Não vejo horizonte possível para uma ação emancipatória de longo prazo, que faça frente ao retrocesso que aceleradamente o governo Temer propõe, sem que consigamos mobilizar (as ruas, as casas, as salas de aula, os locais de trabalho, as redes sociais) em torno de duas causas imediatas: o retorno de Dilma e a proposição de um plebiscito sobre novas eleições, que confira nova legitimidade aos poderes da nossa frágil democracia. Esse processo pode acelerar um pouco nossa resistência ao retrocesso. Para conseguir isso, todavia, precisaremos aprender a reinventar as formas de participação política. E teremos de aprender isso na prática, para já e para depois, sob pena de sermos engolidos por uma longa noite de fascismo neoliberal.

A Nova República se esgotou. Ou formularemos com os espoliados pelo neoliberalismo o passo seguinte da ordenação político-social do país, ou veremos, mais uma vez, o poder dos endinheirados comandar movimento do Brasil no rumo da nova quadra do capitalismo.

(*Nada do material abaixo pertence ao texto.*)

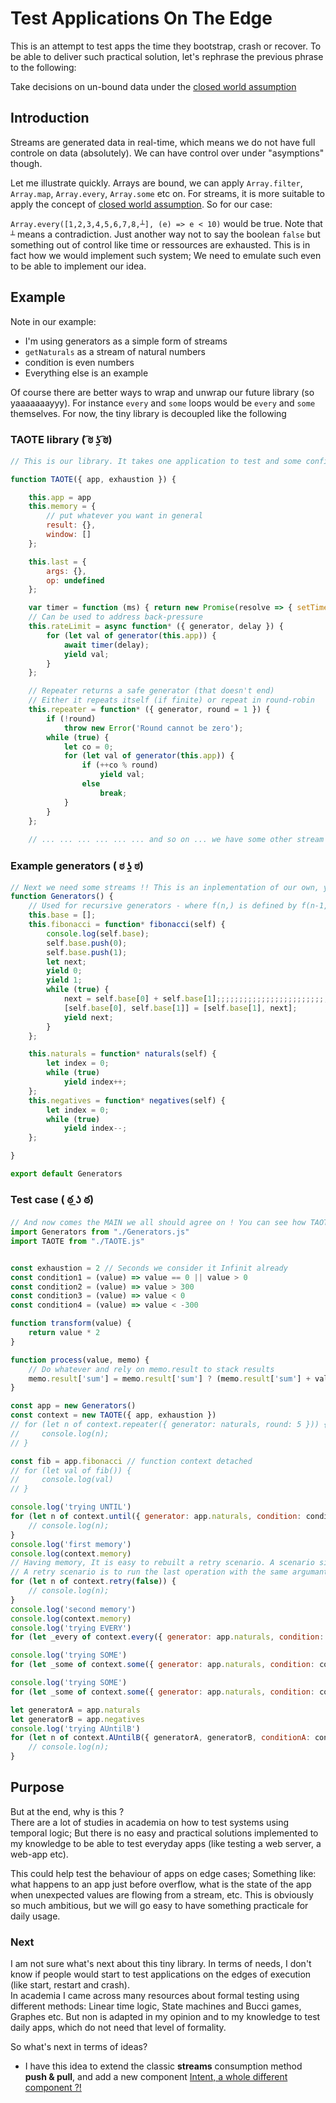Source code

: # Test Applications On The Edge

This is an attempt to test apps the time they bootstrap, crash or recover. To be able to deliver such practical solution, let's rephrase the previous phrase to the following:

Take decisions on un-bound data under the [closed world assumption](https://en.wikipedia.org/wiki/Closed-world_assumption) 

## Introduction
Streams are generated data in real-time, which means we do not have full controle on data (absolutely). We can have control over under "asymptions" though.

Let me illustrate quickly. Arrays are bound, we can apply `Array.filter`, `Array.map`, `Array.every`, `Array.some` etc on. For streams, it is more suitable to apply the concept of [closed world assumption](https://en.wikipedia.org/wiki/Closed-world_assumption). So for our case:  

`Array.every([1,2,3,4,5,6,7,8,┴], (e) => e < 10)` would be true. Note that `┴` means a contradiction. Just another way not to say the boolean `false` but something out of control like time or ressources are exhausted. This is in fact how we would implement such system; We need to emulate such even to be able to implement our idea.

## Example

Note in our example:
  - I'm using generators as a simple form of streams
  - `getNaturals` as a stream of natural numbers
  - condition is even numbers
  - Everything else is an example
  
Of course there are better ways to wrap and unwrap our future library (so yaaaaaaayyy). For instance `every` and `some` loops would be `every` and `some` themselves. For now, the tiny library is decoupled like the following

### TAOTE library ( ͡ಠ ʖ̯ ͡ಠ)
```js
// This is our library. It takes one application to test and some configurations (exhaustion for example)

function TAOTE({ app, exhaustion }) {

    this.app = app
    this.memory = {
        // put whatever you want in general
        result: {},
        window: []
    };

    this.last = {
        args: {},
        op: undefined
    };

    var timer = function (ms) { return new Promise(resolve => { setTimeout(resolve, ms); }); };
    // Can be used to address back-pressure 
    this.rateLimit = async function* ({ generator, delay }) {
        for (let val of generator(this.app)) {
            await timer(delay);
            yield val;
        }
    };

    // Repeater returns a safe generator (that doesn't end)
    // Either it repeats itself (if finite) or repeat in round-robin
    this.repeater = function* ({ generator, round = 1 }) {
        if (!round)
            throw new Error('Round cannot be zero');
        while (true) {
            let co = 0;
            for (let val of generator(this.app)) {
                if (++co % round)
                    yield val;
                else
                    break;
            }
        }
    };
    
    // ... ... ... ... ... ... and so on ... we have some other stream operations
```
### Example generators ( ಠ ʖ̯ ಠ) 
```js
// Next we need some streams !! This is an inplementation of our own, you would make your own generators with their respective specificities
function Generators() {
    // Used for recursive generators - where f(n,) is defined by f(n-1,), f(n-2,), ...
    this.base = [];
    this.fibonacci = function* fibonacci(self) {
        console.log(self.base);
        self.base.push(0);
        self.base.push(1);
        let next;
        yield 0;
        yield 1;
        while (true) {
            next = self.base[0] + self.base[1];;;;;;;;;;;;;;;;;;;;;;;;;;;;;;;;;;;;;;;;;;;;;;;;;;;
            [self.base[0], self.base[1]] = [self.base[1], next];
            yield next;
        }
    };

    this.naturals = function* naturals(self) {
        let index = 0;
        while (true)
            yield index++;
    };
    this.negatives = function* negatives(self) {
        let index = 0;
        while (true)
            yield index--;
    };

}

export default Generators
```
### Test case ( ఠ ͟ʖ ఠ) 
```js
// And now comes the MAIN we all should agree on ! You can see how TAOTE can be used (and you can suggest better ways !)
import Generators from "./Generators.js"
import TAOTE from "./TAOTE.js"


const exhaustion = 2 // Seconds we consider it Infinit already
const condition1 = (value) => value == 0 || value > 0
const condition2 = (value) => value > 300
const condition3 = (value) => value < 0
const condition4 = (value) => value < -300

function transform(value) {
    return value * 2
}

function process(value, memo) {
    // Do whatever and rely on memo.result to stack results
    memo.result['sum'] = memo.result['sum'] ? (memo.result['sum'] + value) : 0
}

const app = new Generators()
const context = new TAOTE({ app, exhaustion })
// for (let n of context.repeater({ generator: naturals, round: 5 })) {
//     console.log(n);
// }

const fib = app.fibonacci // function context detached
// for (let val of fib()) {
//     console.log(val)
// }

console.log('trying UNTIL')
for (let n of context.until({ generator: app.naturals, condition: condition1, transform, process })) {
    // console.log(n);
}
console.log('first memory')
console.log(context.memory)
// Having memory, It is easy to rebuilt a retry scenario. A scenario similar to rebooting an app after a failure.
// A retry scenario is to run the last operation with the same argumants once again but importantly building on the same previous or a new memory
for (let n of context.retry(false)) {
    // console.log(n);
}
console.log('second memory')
console.log(context.memory)
console.log('trying EVERY')
for (let _every of context.every({ generator: app.naturals, condition: condition1 })) { console.log(_every) }

console.log('trying SOME')
for (let _some of context.some({ generator: app.naturals, condition: condition2 })) { console.log(_some) }

console.log('trying SOME')
for (let _some of context.some({ generator: app.naturals, condition: condition3 })) { console.log(_some) }

let generatorA = app.naturals
let generatorB = app.negatives
console.log('trying AUntilB')
for (let n of context.AUntilB({ generatorA, generatorB, conditionA: condition1, conditionB: condition4 })) {
    // console.log(n);
}

```

## Purpose
But at the end, why is this ?   
There are a lot of studies in academia on how to test systems using temporal logic; But there is no easy and practical solutions implemented to my knowledge to be able to test everyday apps (like testing a web server, a web-app etc).   

This could help test the behaviour of apps on edge cases; Something like: what happens to an app just before overflow, what is the state of the app when unexpected values are flowing from a stream, etc. This is obviously so much ambitious, but we will go easy to have something practicale for daily usage.

### Next
I am not sure what's next about this tiny library. In terms of needs, I don't know if people would start to test applications on the edges of execution (like start, restart and crash).  
In academia I came across many resources about formal testing using different methods: Linear time logic, State machines and Bucci games, Graphes etc. But non is adapted in my opinion and to my knowledge to test daily apps, which do not need that level of formality.

So what's next in terms of ideas?  
- I have this idea to extend the classic **streams** consumption method **push & pull**, and add a new component [Intent, a whole different component ?! 
](/README_intent.md)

Fico sempre muito animado com nossa capacidade de organização, de mobilização, nossa criatividade ao protestar, com o humor e a alegria sempre presentes, pois sabemos que quem odeia e faz cara feia não constrói um mundo melhor. O trabalho político cooperativo, horizontal e agregador que gere, entretanto, uma transformação prática e não apenas resistência (o que já é muito, mas não basta) é o desafio que está posto à nossa geração. Se não formos capazes de fazer essa maturidade social que atingimos gerar frutos de intervenção no concreto das relações políticas, dificilmente a próxima geração poderá usar tão bem quanto nós os verbos “resistir” e “transformar”. A multiplicidade de tendências que compõe o campo das esquerdas precisa ser entendida como a riqueza que dá mais força à resistência política. Inventar uma verdadeira “nova política” que as reúna num movimento amplo de construção de uma ideia futura de país será, talvez, a grande lição do Brasil aos golpistas de hoje e de amanhã.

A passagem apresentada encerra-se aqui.